“We yield too much to the ridiculous fear that we are at bottom quite impossible beings, that if everyone were to appear as he really is, a frightful social catastrophe would ensue.”
Carl Jung, The Archetype and the Collective Unconscious
The other night I went to see the poet Billy Collins deliver a lecture. It was a pretty fancy event–I’d been given the tickets– held in the beautiful Verizon Hall at the Kimmel Center in Philadelphia. As Billy Collins remarked, it is like standing inside an enormous cello.

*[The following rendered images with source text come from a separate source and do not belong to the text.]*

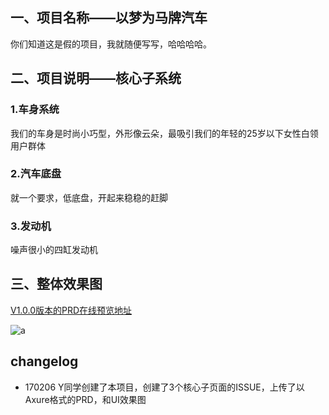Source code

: ## 一、项目名称——以梦为马牌汽车
你们知道这是假的项目，我就随便写写，哈哈哈哈。
## 二、项目说明——核心子系统
### 1.车身系统
我们的车身是时尚小巧型，外形像云朵，最吸引我们的年轻的25岁以下女性白领用户群体
### 2.汽车底盘
就一个要求，低底盘，开起来稳稳的赶脚
### 3.发动机
噪声很小的四缸发动机
## 三、整体效果图

[V1.0.0版本的PRD在线预览地址](http://dizzwz.axshare.com)

![a](http://pic36.nipic.com/20131202/455997_174805023000_2.jpg)
## changelog
- 170206 Y同学创建了本项目，创建了3个核心子页面的ISSUE，上传了以Axure格式的PRD，和UI效果图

Anyway, I don’t know a lot of Collins’ poetry, except maybe two or three poems, but I always use his poem “Introduction to Poetry” at the beginning of any course I teach in poetry. In it, Collins claims:
I ask them to take a poem
and hold it up to the light
like a color slide
or press an ear against its hive.
I say drop a mouse into a poem
and watch him probe his way out,
or walk inside the poem’s room
and feel the walls for a light switch.
I want them to waterski
across the surface of a poem
waving at the author’s name on the shore.
But all they want to do
is tie the poem to a chair with rope
and torture a confession out of it.
They begin beating it with a hose
to find out what it really means.
It is those last five lines that are important. They describe why poetry is met with such an “ugh” from people whose only experience with it has been in classes where the well-intentioned teacher urged them to “find the meaning.”

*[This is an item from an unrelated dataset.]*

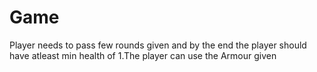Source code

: # Game
Player needs to pass few rounds given and by the end the player should have atleast min health of 1.The player can use the Armour given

I tell my students that human beings are innately wired to respond positively to poetry (think infant lullabies, toddlers’ picture books, nonsense riddles, jump-roping songs). It is the English teachers who teach students to dislike it. To think of it as something to fear and dread.
And that is a shame.
For last night, Collins (who repeated what I said about poetry being innate) was as entertaining as could be. He told the audience a bit of his life and his term as Poet Laureate of the U.S. He spoke of his influences and literary influences in general. He spoke of the death of humor in poetry–he blames the Romantics who he said “replaced sex and humor with landscape.” And he spoke of the difficulty for some people used to hearing formalist poetry to hear the acoustics of what is commonly called free verse. (He doesn’t like the term.)
He also read several of his poems, although half of what he read came from others. Here is a wonderful two line poem by Howard Nemerov called “Bacon and Eggs”:
The chicken contributes,
But the pig gives his all.
See it’s good to laugh. And have fun in poetry.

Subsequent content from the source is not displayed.